I'm receiving the following error, whether I'm monitoring this application with a filebeat daemonset deployed to Kubernetes using autodiscovery or with Elastic Agent and the Kubernetes integration:
Cannot index event publisher.Event{Content:beat.Event{Timestamp:time.Date(2022, time.November, 3, 13, 10, 44, 213072493, time.Location(\"\")), Meta: {...event data trimmed ...}, Private:(*input_logfile.updateOp)(0xc0052895f0), TimeSeries:false}, Flags:0x1, Cache:publisher.EventCache{m:mapstr.M(nil)}} (status=400): {\"type\":\"illegal_argument_exception\",\"reason\":\"mapper [scope.server] cannot be changed from type [keyword] to [long]\"}, dropping event!
The following is the event, cleaned up and prettified in JSON format. While there is no actual scope.server object, there is a scope.headers.server object, but that's an array.

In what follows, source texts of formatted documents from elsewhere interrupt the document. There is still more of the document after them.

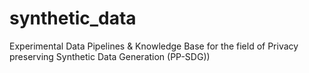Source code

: # synthetic_data
Experimental Data Pipelines &amp; Knowledge Base for the field of Privacy preserving Synthetic Data Generation (PP-SDG))
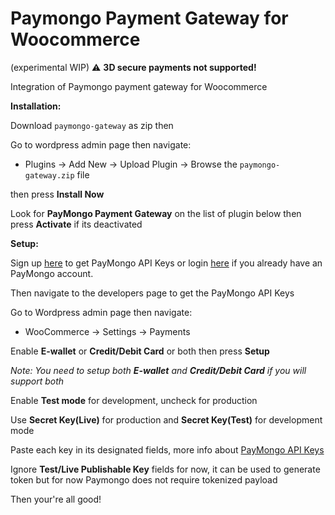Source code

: # Paymongo Payment Gateway for Woocommerce
(experimental WIP) :warning: **3D secure payments not supported!**

Integration of Paymongo payment gateway for Woocommerce


**Installation:**

Download `paymongo-gateway` as zip then

Go to wordpress admin page then navigate:

  - Plugins -> Add New -> Upload Plugin -> Browse the `paymongo-gateway.zip` file

then press **Install Now**

Look for **PayMongo Payment Gateway** on the list of plugin below then press **Activate** if its deactivated


**Setup:**

Sign up [here](https://dashboard.paymongo.com/signup) to get PayMongo API Keys or login [here](https://dashboard.paymongo.com/developers) if you already have an PayMongo account.

Then navigate to the developers page to get the PayMongo API Keys

Go to Wordpress admin page then navigate:

  - WooCommerce -> Settings -> Payments 

Enable **E-wallet** or **Credit/Debit Card** or both then press **Setup**

*Note: You need to setup both **E-wallet** and **Credit/Debit Card** if you will support both*

Enable **Test mode** for development, uncheck for production

Use **Secret Key(Live)** for production and **Secret Key(Test)** for development mode

Paste each key in its designated fields, more info about [PayMongo API Keys](https://developers.paymongo.com/docs/authentication)

Ignore **Test/Live Publishable Key** fields for now, it can be used to generate token
but for now Paymongo does not require tokenized payload


Then your're all good!
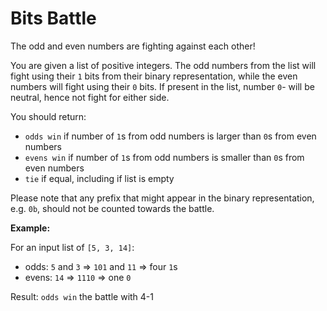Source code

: # Bits Battle

The odd and even numbers are fighting against each other!

You are given a list of positive integers. The odd numbers from the list will fight using their `1` bits from their
binary representation, while the even numbers will fight using their `0` bits. If present in the list, number `0`- will
be neutral, hence not fight for either side.

You should return:

- `odds win` if number of `1`s from odd numbers is larger than `0`s from even numbers
- `evens win` if number of `1`s from odd numbers is smaller than `0`s from even numbers
- `tie` if equal, including if list is empty

Please note that any prefix that might appear in the binary representation, e.g. `0b`, should not be counted towards the
battle.

**Example:**

For an input list of `[5, 3, 14]`:

- odds: `5` and `3` => `101` and `11` => four `1`s
- evens: `14` => `1110` => one `0`

Result: `odds win` the battle with 4-1
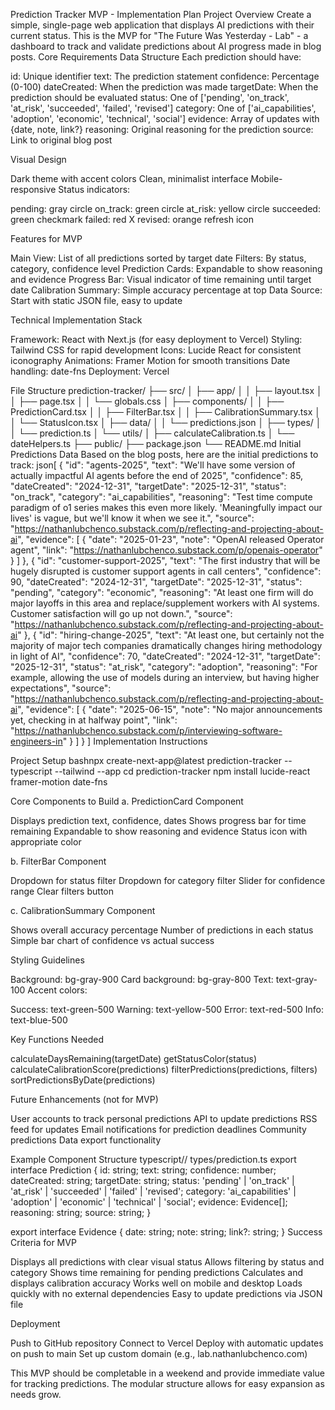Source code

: Prediction Tracker MVP - Implementation Plan
Project Overview
Create a simple, single-page web application that displays AI predictions with their current status. This is the MVP for "The Future Was Yesterday - Lab" - a dashboard to track and validate predictions about AI progress made in blog posts.
Core Requirements
Data Structure
Each prediction should have:

id: Unique identifier
text: The prediction statement
confidence: Percentage (0-100)
dateCreated: When the prediction was made
targetDate: When the prediction should be evaluated
status: One of ['pending', 'on_track', 'at_risk', 'succeeded', 'failed', 'revised']
category: One of ['ai_capabilities', 'adoption', 'economic', 'technical', 'social']
evidence: Array of updates with {date, note, link?}
reasoning: Original reasoning for the prediction
source: Link to original blog post

Visual Design

Dark theme with accent colors
Clean, minimalist interface
Mobile-responsive
Status indicators:

pending: gray circle
on_track: green circle
at_risk: yellow circle
succeeded: green checkmark
failed: red X
revised: orange refresh icon



Features for MVP

Main View: List of all predictions sorted by target date
Filters: By status, category, confidence level
Prediction Cards: Expandable to show reasoning and evidence
Progress Bar: Visual indicator of time remaining until target date
Calibration Summary: Simple accuracy percentage at top
Data Source: Start with static JSON file, easy to update

Technical Implementation
Stack

Framework: React with Next.js (for easy deployment to Vercel)
Styling: Tailwind CSS for rapid development
Icons: Lucide React for consistent iconography
Animations: Framer Motion for smooth transitions
Date handling: date-fns
Deployment: Vercel

File Structure
prediction-tracker/
├── src/
│   ├── app/
│   │   ├── layout.tsx
│   │   ├── page.tsx
│   │   └── globals.css
│   ├── components/
│   │   ├── PredictionCard.tsx
│   │   ├── FilterBar.tsx
│   │   ├── CalibrationSummary.tsx
│   │   └── StatusIcon.tsx
│   ├── data/
│   │   └── predictions.json
│   ├── types/
│   │   └── prediction.ts
│   └── utils/
│       ├── calculateCalibration.ts
│       └── dateHelpers.ts
├── public/
├── package.json
└── README.md
Initial Predictions Data
Based on the blog posts, here are the initial predictions to track:
json[
  {
    "id": "agents-2025",
    "text": "We'll have some version of actually impactful AI agents before the end of 2025",
    "confidence": 85,
    "dateCreated": "2024-12-31",
    "targetDate": "2025-12-31",
    "status": "on_track",
    "category": "ai_capabilities",
    "reasoning": "Test time compute paradigm of o1 series makes this even more likely. 'Meaningfully impact our lives' is vague, but we'll know it when we see it.",
    "source": "https://nathanlubchenco.substack.com/p/reflecting-and-projecting-about-ai",
    "evidence": [
      {
        "date": "2025-01-23",
        "note": "OpenAI released Operator agent",
        "link": "https://nathanlubchenco.substack.com/p/openais-operator"
      }
    ]
  },
  {
    "id": "customer-support-2025",
    "text": "The first industry that will be hugely disrupted is customer support agents in call centers",
    "confidence": 90,
    "dateCreated": "2024-12-31",
    "targetDate": "2025-12-31",
    "status": "pending",
    "category": "economic",
    "reasoning": "At least one firm will do major layoffs in this area and replace/supplement workers with AI systems. Customer satisfaction will go up not down.",
    "source": "https://nathanlubchenco.substack.com/p/reflecting-and-projecting-about-ai"
  },
  {
    "id": "hiring-change-2025",
    "text": "At least one, but certainly not the majority of major tech companies dramatically changes hiring methodology in light of AI",
    "confidence": 70,
    "dateCreated": "2024-12-31",
    "targetDate": "2025-12-31",
    "status": "at_risk",
    "category": "adoption",
    "reasoning": "For example, allowing the use of models during an interview, but having higher expectations",
    "source": "https://nathanlubchenco.substack.com/p/reflecting-and-projecting-about-ai",
    "evidence": [
      {
        "date": "2025-06-15",
        "note": "No major announcements yet, checking in at halfway point",
        "link": "https://nathanlubchenco.substack.com/p/interviewing-software-engineers-in"
      }
    ]
  }
]
Implementation Instructions

Project Setup
bashnpx create-next-app@latest prediction-tracker --typescript --tailwind --app
cd prediction-tracker
npm install lucide-react framer-motion date-fns

Core Components to Build
a. PredictionCard Component

Displays prediction text, confidence, dates
Shows progress bar for time remaining
Expandable to show reasoning and evidence
Status icon with appropriate color

b. FilterBar Component

Dropdown for status filter
Dropdown for category filter
Slider for confidence range
Clear filters button

c. CalibrationSummary Component

Shows overall accuracy percentage
Number of predictions in each status
Simple bar chart of confidence vs actual success


Styling Guidelines

Background: bg-gray-900
Card background: bg-gray-800
Text: text-gray-100
Accent colors:

Success: text-green-500
Warning: text-yellow-500
Error: text-red-500
Info: text-blue-500




Key Functions Needed

calculateDaysRemaining(targetDate)
getStatusColor(status)
calculateCalibrationScore(predictions)
filterPredictions(predictions, filters)
sortPredictionsByDate(predictions)


Future Enhancements (not for MVP)

User accounts to track personal predictions
API to update predictions
RSS feed for updates
Email notifications for prediction deadlines
Community predictions
Data export functionality



Example Component Structure
typescript// types/prediction.ts
export interface Prediction {
  id: string;
  text: string;
  confidence: number;
  dateCreated: string;
  targetDate: string;
  status: 'pending' | 'on_track' | 'at_risk' | 'succeeded' | 'failed' | 'revised';
  category: 'ai_capabilities' | 'adoption' | 'economic' | 'technical' | 'social';
  evidence: Evidence[];
  reasoning: string;
  source: string;
}

export interface Evidence {
  date: string;
  note: string;
  link?: string;
}
Success Criteria for MVP

Displays all predictions with clear visual status
Allows filtering by status and category
Shows time remaining for pending predictions
Calculates and displays calibration accuracy
Works well on mobile and desktop
Loads quickly with no external dependencies
Easy to update predictions via JSON file

Deployment

Push to GitHub repository
Connect to Vercel
Deploy with automatic updates on push to main
Set up custom domain (e.g., lab.nathanlubchenco.com)

This MVP should be completable in a weekend and provide immediate value for tracking predictions. The modular structure allows for easy expansion as needs grow.
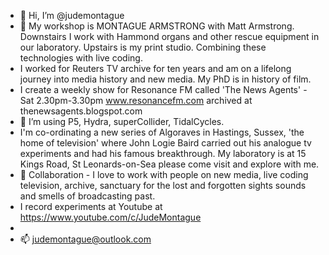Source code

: - 👋 Hi, I’m @judemontague
- 👀 My workshop is MONTAGUE ARMSTRONG with Matt Armstrong. Downstairs I work with Hammond organs and other rescue equipment in our laboratory. Upstairs is my print studio. Combining these technologies with live coding.
- I worked for Reuters TV archive for ten years and am on a lifelong journey into media history and new media. My PhD is in history of film. 
- I create a weekly show for Resonance FM called 'The News Agents' - Sat 2.30pm-3.30pm www.resonancefm.com archived at thenewsagents.blogspot.com
- 🌱 I’m using P5, Hydra, superCollider, TidalCycles. 
- I'm co-ordinating a new series of Algoraves in Hastings, Sussex, 'the home of television' where John Logie Baird carried out his analogue tv experiments and had his famous breakthrough. My laboratory is at 15 Kings Road, St Leonards-on-Sea please come visit and explore with me.
- 💞️ Collaboration - I love to work with people on new media, live coding television, archive, sanctuary for the lost and forgotten sights sounds and smells of broadcasting past.
- I record experiments at Youtube at https://www.youtube.com/c/JudeMontague
-
- 📫 judemontague@outlook.com

<!---
judemontague/judemontague is a ✨ special ✨ repository because its `README.md` (this file) appears on your GitHub profile.
You can click the Preview link to take a look at your changes.
--->
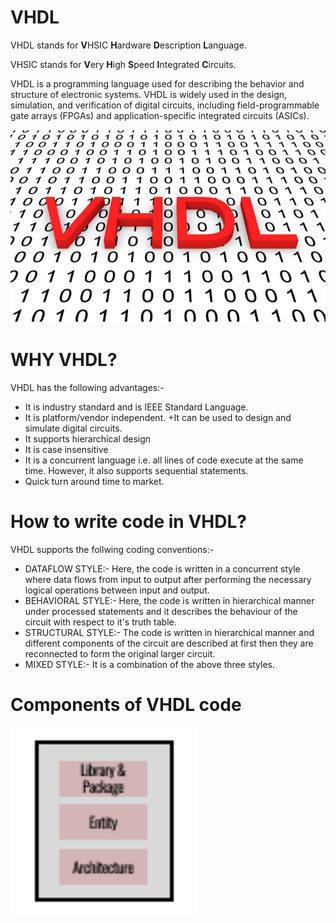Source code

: # VHDL
VHDL stands for **V**HSIC **H**ardware **D**escription **L**anguage.

VHSIC stands for **V**ery **H**igh **S**peed **I**ntegrated **C**ircuits.

VHDL is a programming language used for describing the behavior and structure of electronic systems. VHDL is widely used in the design, simulation, and verification of digital circuits, including field-programmable gate arrays (FPGAs) and application-specific integrated circuits (ASICs).

<img src="./pics/vhdl.png">

# WHY VHDL?
VHDL has the following advantages:-

+ It is industry standard and is IEEE Standard Language.
+ It is platform/vendor independent.
+It can be used to design and simulate digital circuits.
+ It supports hierarchical design
+ It is case insensitive
+ It is a concurrent language i.e. all lines of code execute at the same time. However, it also supports sequential statements.
+ Quick turn around time to market.

# How to write code in VHDL?

VHDL supports the follwing coding conventions:-
+ DATAFLOW STYLE:- Here, the code is written in a concurrent style where data flows from input to output after performing the necessary logical operations between input and output.
+ BEHAVIORAL STYLE:- Here, the code is written in hierarchical manner under processed statements and it describes the behaviour of the circuit with respect to it's truth table.
+ STRUCTURAL STYLE:- The code is written in hierarchical manner and different components of the circuit are described at first then they are reconnected to form the original larger circuit.
+ MIXED STYLE:- It is a combination of the above three styles.

# Components of VHDL code

<img src="./pics/components.png" height=300>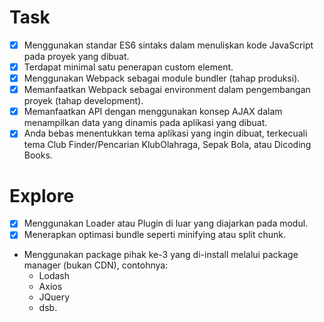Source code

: # Task
- [x] Menggunakan standar ES6 sintaks dalam menuliskan kode JavaScript pada proyek yang dibuat.  
- [x] Terdapat minimal satu penerapan custom element.  
- [x] Menggunakan Webpack sebagai module bundler (tahap produksi).  
- [x] Memanfaatkan Webpack sebagai environment dalam pengembangan proyek (tahap development).  
- [x] Memanfaatkan API dengan menggunakan konsep AJAX dalam menampilkan data yang dinamis pada aplikasi yang dibuat.  
- [x] Anda bebas menentukkan tema aplikasi yang ingin dibuat, terkecuali tema Club Finder/Pencarian KlubOlahraga, Sepak Bola, atau Dicoding Books.

# Explore
- [x] Menggunakan Loader atau Plugin di luar yang diajarkan pada modul.
- [x] Menerapkan optimasi bundle seperti minifying atau split chunk.
- Menggunakan package pihak ke-3 yang di-install melalui package manager (bukan CDN), contohnya:
    - Lodash
    - Axios
    - JQuery
    - dsb.
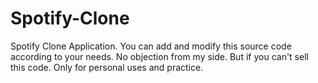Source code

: # Spotify-Clone
Spotify Clone Application.
You can add and modify this source code according to your needs. No objection from my side. But if you can't sell this code. Only for personal uses and practice. 
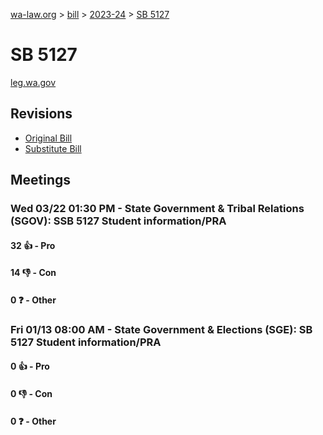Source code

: [wa-law.org](/) > [bill](/bill/) > [2023-24](/bill/2023-24/) > [SB 5127](/bill/2023-24/sb/5127/)

# SB 5127
[leg.wa.gov](https://app.leg.wa.gov/billsummary?BillNumber=5127&Year=2023&Initiative=false)

## Revisions
* [Original Bill](1/)
* [Substitute Bill](S/)

## Meetings
### Wed 03/22 01:30 PM - State Government & Tribal Relations (SGOV): SSB 5127 Student information/PRA
#### 32 👍 - Pro

#### 14 👎 - Con

#### 0 ❓ - Other

### Fri 01/13 08:00 AM - State Government & Elections (SGE): SB 5127 Student information/PRA
#### 0 👍 - Pro

#### 0 👎 - Con

#### 0 ❓ - Other
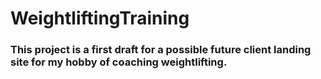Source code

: # WeightliftingTraining

<h3>This project is a first draft for a possible future client landing site for my hobby of coaching weightlifting.<h2>
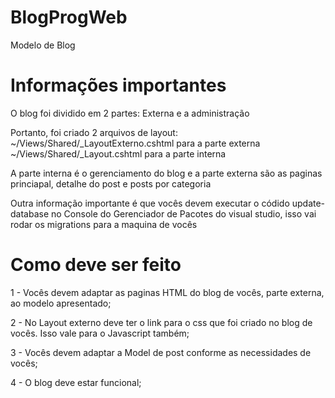 # BlogProgWeb
Modelo de Blog

# Informações importantes
O blog foi dividido em 2 partes: Externa e a administração

Portanto, foi criado 2 arquivos de layout:
~/Views/Shared/_LayoutExterno.cshtml para a parte externa
~/Views/Shared/_Layout.cshtml para a parte interna

A parte interna é o gerenciamento do blog e a parte externa são as paginas princiapal, detalhe do post e posts por categoria

Outra informação importante é que vocês devem executar o códido update-database no Console do Gerenciador de Pacotes do visual studio, isso vai rodar os migrations para a maquina de vocês

# Como deve ser feito
1 - Vocês devem adaptar as paginas HTML do blog de vocês, parte externa, ao modelo apresentado;

2 - No Layout externo deve ter o link para o css que foi criado no blog de vocês. Isso vale para o Javascript também;

3 - Vocês devem adaptar a Model de post conforme as necessidades de vocês;

4 - O blog deve estar funcional;
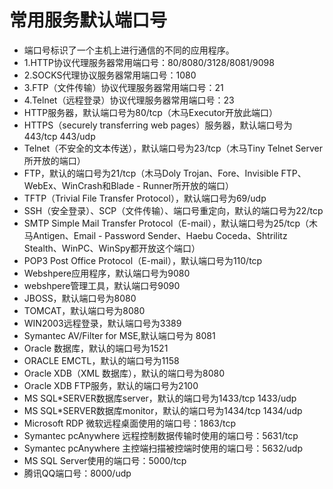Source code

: # 常用服务默认端口号

- 端口号标识了一个主机上进行通信的不同的应用程序。
- 1.HTTP协议代理服务器常用端口号：80/8080/3128/8081/9098
- 2.SOCKS代理协议服务器常用端口号：1080
- 3.FTP（文件传输）协议代理服务器常用端口号：21
- 4.Telnet（远程登录）协议代理服务器常用端口号：23
- HTTP服务器，默认端口号为80/tcp（木马Executor开放此端口）
- HTTPS（securely transferring web pages）服务器，默认端口号为443/tcp 443/udp
- Telnet（不安全的文本传送），默认端口号为23/tcp（木马Tiny Telnet Server所开放的端口）
- FTP，默认的端口号为21/tcp（木马Doly Trojan、Fore、Invisible FTP、WebEx、WinCrash和Blade - Runner所开放的端口）
- TFTP（Trivial File Transfer Protocol），默认端口号为69/udp
- SSH（安全登录）、SCP（文件传输）、端口号重定向，默认的端口号为22/tcp
- SMTP Simple Mail Transfer Protocol（E-mail），默认端口号为25/tcp（木马Antigen、Email - Password Sender、Haebu Coceda、Shtrilitz Stealth、WinPC、WinSpy都开放这个端口）
- POP3 Post Office Protocol（E-mail），默认端口号为110/tcp
- Webshpere应用程序，默认端口号为9080
- webshpere管理工具，默认端口号9090
- JBOSS，默认端口号为8080
- TOMCAT，默认端口号为8080
- WIN2003远程登录，默认端口号为3389
- Symantec AV/Filter for MSE,默认端口号为 8081
- Oracle 数据库，默认的端口号为1521
- ORACLE EMCTL，默认的端口号为1158
- Oracle XDB（XML 数据库），默认的端口号为8080
- Oracle XDB FTP服务，默认的端口号为2100
- MS SQL*SERVER数据库server，默认的端口号为1433/tcp 1433/udp
- MS SQL*SERVER数据库monitor，默认的端口号为1434/tcp 1434/udp
- Microsoft RDP 微软远程桌面使用的端口号：1863/tcp
- Symantec pcAnywhere 远程控制数据传输时使用的端口号：5631/tcp
- Symantec pcAnywhere 主控端扫描被控端时使用的端口号：5632/udp
- MS SQL Server使用的端口号：5000/tcp
- 腾讯QQ端口号：8000/udp

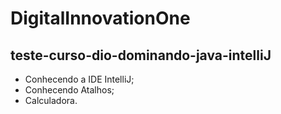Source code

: # DigitalInnovationOne
## teste-curso-dio-dominando-java-intelliJ
- Conhecendo a IDE IntelliJ;
- Conhecendo Atalhos;
- Calculadora.
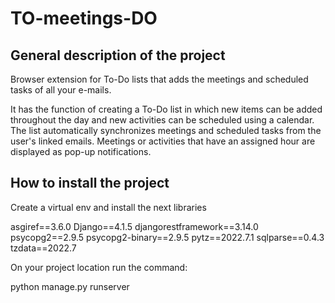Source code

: # TO-meetings-DO

## General description of the project

Browser extension for To-Do lists that adds the meetings and scheduled tasks of all your e-mails.

It has the function of creating a To-Do list in which new items can be added throughout the day and new activities can be scheduled using a calendar. The list automatically synchronizes meetings and scheduled tasks from the user's linked emails.  Meetings or activities that have an assigned hour are displayed as pop-up notifications.

## How to install the project

Create a virtual env and install the next libraries  

asgiref==3.6.0
Django==4.1.5
djangorestframework==3.14.0
psycopg2==2.9.5
psycopg2-binary==2.9.5
pytz==2022.7.1
sqlparse==0.4.3
tzdata==2022.7

On your project location run the command: 

python manage.py runserver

These logs are being generated by APM, and there is no additional processing happening to them, other than being converted from the NDJSON object. I assume that a scope.server field is being injected into the event somewhere, but I have no idea where.
{
"agent":
{
"ephemeral_id": "7a886739-dd57-4022-9b19-c31c09dcc652",
"id": "cb047285-c25c-404d-afc8-d7eea65b906d",
"name": "my-elastic-agent-hvphf",
"type": "filebeat",
"version": "8.5.0"
},
"cloud":
{
...
},
"container":
{
...
},
"data_stream":
{
"dataset": "kubernetes.container_logs",
"namespace": "default",
"type": "logs"
},
"ecs":
{
"version": "1.6.0"
},
"elastic_agent":
{
"id": "cb047285-c25c-404d-afc8-d7eea65b906d",
"snapshot": false,
"version": "8.5.0"
},
"event":
{
"dataset": "kubernetes.container_logs"
},
"host":
{
...
},
"input":
{
"type": "filestream"
},
"kubernetes":
{
...
},
"log":
{
"file":
{
"path": "/var/log/containers/my-app-54765bd557-lsghd_my-app_my-app-cb8c91bbe89a0f5b2a20d6401ae97f38ede923ddc41dc64e7468b348f3ed330e.log"
},
"flags":
[
"multiline"
],
"logger": "elasticapm.transport.http",
"offset": 9497849
},
"log.level": "debug",
"message": "Sent request, url=https://apm.example.com:8200/intake/v2/events size=1.23kb status=202",
"scope":
{
"app": "\\u003cfastapi.applications.FastAPI object at 0x7feafd9b1e80\\u003e",
"asgi":
{
"spec_version": "2.1",
"version": "3.0"
},
"client":
[
"127.0.0.6",
60693
],
"endpoint": "\\u003cfunction health_check at 0x7feafc372a60\\u003e",
"fastapi_astack": "\\u003ccontextlib.AsyncExitStack object at 0x7feafc0682b0\\u003e",
"headers":
[
[
"b'host'",
"b'10.1.2.3:80'"
],
[
"b'user-agent'",
"b'kube-probe/1.21+'"
],
[
"b'accept'",
"b'*/*'"
],
[
"b'connection'",
"b'close'"
],
[
"b'accept-encoding'",
"b'gzip'"
]
],
"http_version": "1.1",
"method": "GET",
"path": "/status",
"query_string": "b''",
"raw_path": "b'/status'",
"root_path": "",
"router": "\\u003cfastapi.routing.APIRouter object at 0x7feafda2b340\\u003e",
"scheme": "http",
"server":
[
"10.1.2.3",
80
],
"type": "http"
},
"service":
{
"name": "my-app"
},
"span":
{
"id": "6a78464c27819a72"
},
"status_code": 200,
"stream": "stderr",
"trace":
{
"id": "b84a2ece988145a4e1c0991b900da761"
},
"transaction":
{
"id": "77f19eccbeaedb68"
}
}
Update
I'm temporarily deploying an Elasticsearch pipeline to remove the scope.server field. Now I'm getting the same error on scope.client. Temporarily removing that as well.